┌─ DATA SUPPLIED

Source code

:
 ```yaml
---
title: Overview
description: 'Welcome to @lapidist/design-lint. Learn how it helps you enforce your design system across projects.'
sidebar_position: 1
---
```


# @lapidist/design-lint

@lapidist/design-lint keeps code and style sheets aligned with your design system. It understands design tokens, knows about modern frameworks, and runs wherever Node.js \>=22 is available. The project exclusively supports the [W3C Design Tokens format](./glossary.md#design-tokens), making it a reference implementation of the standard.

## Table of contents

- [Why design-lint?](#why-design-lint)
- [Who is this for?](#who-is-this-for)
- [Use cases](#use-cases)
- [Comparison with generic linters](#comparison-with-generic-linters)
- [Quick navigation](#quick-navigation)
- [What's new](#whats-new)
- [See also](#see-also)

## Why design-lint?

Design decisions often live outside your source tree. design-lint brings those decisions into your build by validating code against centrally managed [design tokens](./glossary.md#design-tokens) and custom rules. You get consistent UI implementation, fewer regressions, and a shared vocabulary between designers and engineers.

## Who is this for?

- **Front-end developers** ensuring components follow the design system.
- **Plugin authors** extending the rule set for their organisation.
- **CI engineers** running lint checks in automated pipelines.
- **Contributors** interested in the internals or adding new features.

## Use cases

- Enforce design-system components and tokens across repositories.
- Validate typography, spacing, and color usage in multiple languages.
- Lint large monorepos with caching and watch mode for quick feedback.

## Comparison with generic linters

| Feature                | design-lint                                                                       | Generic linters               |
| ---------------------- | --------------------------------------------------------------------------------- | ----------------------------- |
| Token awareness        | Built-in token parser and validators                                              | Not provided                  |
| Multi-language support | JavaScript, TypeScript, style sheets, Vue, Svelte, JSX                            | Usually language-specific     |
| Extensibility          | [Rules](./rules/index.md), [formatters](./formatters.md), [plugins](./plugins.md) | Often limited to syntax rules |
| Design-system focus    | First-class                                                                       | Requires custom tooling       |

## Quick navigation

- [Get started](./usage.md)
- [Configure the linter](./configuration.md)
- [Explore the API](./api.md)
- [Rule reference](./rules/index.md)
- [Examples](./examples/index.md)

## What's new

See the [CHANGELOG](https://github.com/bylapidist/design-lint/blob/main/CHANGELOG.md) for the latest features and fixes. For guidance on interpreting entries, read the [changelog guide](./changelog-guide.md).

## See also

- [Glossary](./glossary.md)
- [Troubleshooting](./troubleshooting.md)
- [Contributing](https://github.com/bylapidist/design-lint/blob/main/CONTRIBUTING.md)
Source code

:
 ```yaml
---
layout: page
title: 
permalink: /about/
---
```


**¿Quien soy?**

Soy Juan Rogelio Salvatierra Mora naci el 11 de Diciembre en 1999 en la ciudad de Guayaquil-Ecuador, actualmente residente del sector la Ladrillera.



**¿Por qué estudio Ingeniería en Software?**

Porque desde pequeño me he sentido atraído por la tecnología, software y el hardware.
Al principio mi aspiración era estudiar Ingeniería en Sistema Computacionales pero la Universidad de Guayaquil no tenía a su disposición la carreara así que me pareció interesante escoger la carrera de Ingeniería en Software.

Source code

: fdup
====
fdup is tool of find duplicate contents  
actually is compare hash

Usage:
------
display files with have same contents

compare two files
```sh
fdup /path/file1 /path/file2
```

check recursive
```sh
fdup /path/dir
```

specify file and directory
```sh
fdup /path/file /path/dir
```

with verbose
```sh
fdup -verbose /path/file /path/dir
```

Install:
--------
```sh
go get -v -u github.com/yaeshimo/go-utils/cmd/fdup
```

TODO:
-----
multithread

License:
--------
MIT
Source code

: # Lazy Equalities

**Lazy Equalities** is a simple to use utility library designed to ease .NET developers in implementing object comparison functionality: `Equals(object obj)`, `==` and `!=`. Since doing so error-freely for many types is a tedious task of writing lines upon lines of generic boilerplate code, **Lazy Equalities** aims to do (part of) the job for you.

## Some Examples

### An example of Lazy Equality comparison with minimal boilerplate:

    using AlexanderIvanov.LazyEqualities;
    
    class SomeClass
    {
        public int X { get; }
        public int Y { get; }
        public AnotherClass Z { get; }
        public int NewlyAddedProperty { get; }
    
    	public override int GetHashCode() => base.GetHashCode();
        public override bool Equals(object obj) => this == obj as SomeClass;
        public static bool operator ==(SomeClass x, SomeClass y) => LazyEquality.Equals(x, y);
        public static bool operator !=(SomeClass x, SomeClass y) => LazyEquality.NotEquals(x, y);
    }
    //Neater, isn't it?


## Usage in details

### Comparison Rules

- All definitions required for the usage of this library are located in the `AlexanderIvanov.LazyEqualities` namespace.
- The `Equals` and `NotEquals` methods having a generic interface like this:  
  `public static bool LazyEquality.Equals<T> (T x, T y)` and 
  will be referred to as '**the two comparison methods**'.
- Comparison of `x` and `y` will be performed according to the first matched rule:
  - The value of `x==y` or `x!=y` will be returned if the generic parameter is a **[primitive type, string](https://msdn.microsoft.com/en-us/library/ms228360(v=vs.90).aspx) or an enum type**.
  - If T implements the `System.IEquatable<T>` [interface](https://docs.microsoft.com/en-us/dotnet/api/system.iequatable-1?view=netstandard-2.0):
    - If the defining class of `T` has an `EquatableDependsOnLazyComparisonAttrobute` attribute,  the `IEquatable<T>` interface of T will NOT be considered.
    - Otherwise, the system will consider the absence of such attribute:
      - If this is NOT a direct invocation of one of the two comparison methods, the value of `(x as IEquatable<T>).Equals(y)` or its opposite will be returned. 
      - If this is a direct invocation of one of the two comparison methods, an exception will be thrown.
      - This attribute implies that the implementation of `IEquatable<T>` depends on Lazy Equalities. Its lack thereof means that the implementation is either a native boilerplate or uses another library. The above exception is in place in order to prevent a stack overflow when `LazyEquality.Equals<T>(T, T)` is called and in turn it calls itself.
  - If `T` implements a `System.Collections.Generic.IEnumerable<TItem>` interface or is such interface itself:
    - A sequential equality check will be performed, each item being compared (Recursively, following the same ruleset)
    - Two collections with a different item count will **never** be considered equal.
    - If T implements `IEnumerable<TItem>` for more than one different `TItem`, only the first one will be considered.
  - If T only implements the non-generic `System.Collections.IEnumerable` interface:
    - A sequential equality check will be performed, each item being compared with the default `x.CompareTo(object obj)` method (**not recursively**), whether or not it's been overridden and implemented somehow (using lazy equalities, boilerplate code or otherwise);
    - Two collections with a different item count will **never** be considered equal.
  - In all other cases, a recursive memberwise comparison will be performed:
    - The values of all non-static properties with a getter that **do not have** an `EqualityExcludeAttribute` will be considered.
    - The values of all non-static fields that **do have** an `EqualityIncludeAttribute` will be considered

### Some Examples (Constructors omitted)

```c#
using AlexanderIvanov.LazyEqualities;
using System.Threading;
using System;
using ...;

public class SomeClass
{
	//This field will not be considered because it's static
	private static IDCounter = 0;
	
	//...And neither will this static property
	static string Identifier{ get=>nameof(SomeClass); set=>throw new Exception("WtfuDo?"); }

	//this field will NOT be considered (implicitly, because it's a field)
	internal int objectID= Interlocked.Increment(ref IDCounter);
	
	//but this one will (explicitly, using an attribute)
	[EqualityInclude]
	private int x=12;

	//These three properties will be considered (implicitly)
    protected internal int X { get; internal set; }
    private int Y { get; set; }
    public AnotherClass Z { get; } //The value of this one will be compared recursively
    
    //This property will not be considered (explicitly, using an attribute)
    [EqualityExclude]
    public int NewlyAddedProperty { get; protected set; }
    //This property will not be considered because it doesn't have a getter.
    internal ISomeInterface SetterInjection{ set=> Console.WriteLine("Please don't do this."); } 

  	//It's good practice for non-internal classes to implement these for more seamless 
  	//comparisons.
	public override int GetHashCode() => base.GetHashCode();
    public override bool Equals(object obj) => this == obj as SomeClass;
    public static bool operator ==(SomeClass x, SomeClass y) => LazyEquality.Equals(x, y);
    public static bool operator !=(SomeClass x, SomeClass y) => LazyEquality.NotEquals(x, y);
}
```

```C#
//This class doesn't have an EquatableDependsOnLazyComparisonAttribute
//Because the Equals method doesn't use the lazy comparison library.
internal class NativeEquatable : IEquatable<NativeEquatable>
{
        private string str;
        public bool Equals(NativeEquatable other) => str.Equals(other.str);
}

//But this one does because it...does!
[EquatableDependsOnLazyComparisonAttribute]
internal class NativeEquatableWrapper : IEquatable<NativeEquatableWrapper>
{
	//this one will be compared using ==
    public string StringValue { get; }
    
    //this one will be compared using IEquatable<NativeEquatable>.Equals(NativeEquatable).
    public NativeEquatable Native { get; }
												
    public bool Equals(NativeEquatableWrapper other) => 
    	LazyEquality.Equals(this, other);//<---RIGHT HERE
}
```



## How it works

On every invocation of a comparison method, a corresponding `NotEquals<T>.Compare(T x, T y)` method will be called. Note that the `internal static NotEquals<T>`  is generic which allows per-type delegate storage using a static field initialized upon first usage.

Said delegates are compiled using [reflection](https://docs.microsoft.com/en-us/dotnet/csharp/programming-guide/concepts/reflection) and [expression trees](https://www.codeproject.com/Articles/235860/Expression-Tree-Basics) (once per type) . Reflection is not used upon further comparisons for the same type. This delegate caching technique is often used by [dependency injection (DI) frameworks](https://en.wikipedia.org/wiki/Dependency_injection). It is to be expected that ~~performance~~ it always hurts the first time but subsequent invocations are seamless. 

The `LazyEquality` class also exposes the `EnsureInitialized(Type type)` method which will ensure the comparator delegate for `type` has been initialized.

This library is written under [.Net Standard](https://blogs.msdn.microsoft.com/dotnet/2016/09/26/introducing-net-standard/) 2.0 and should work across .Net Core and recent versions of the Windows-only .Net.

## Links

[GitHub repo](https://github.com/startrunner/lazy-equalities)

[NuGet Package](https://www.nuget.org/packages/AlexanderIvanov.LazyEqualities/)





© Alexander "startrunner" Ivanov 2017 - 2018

└─

» TASK STATEMENT: Your task is to transcribe, with no changes, only the lines of the listing above that lie between the line holding "Built-in token parser" and the line holding "- [Explore the API](./api.md)", inclusive.

» RESPONSE AREA:
| Token awareness        | Built-in token parser and validators                                              | Not provided                  |
| Multi-language support | JavaScript, TypeScript, style sheets, Vue, Svelte, JSX                            | Usually language-specific     |
| Extensibility          | [Rules](./rules/index.md), [formatters](./formatters.md), [plugins](./plugins.md) | Often limited to syntax rules |
| Design-system focus    | First-class                                                                       | Requires custom tooling       |

## Quick navigation

- [Get started](./usage.md)
- [Configure the linter](./configuration.md)
- [Explore the API](./api.md)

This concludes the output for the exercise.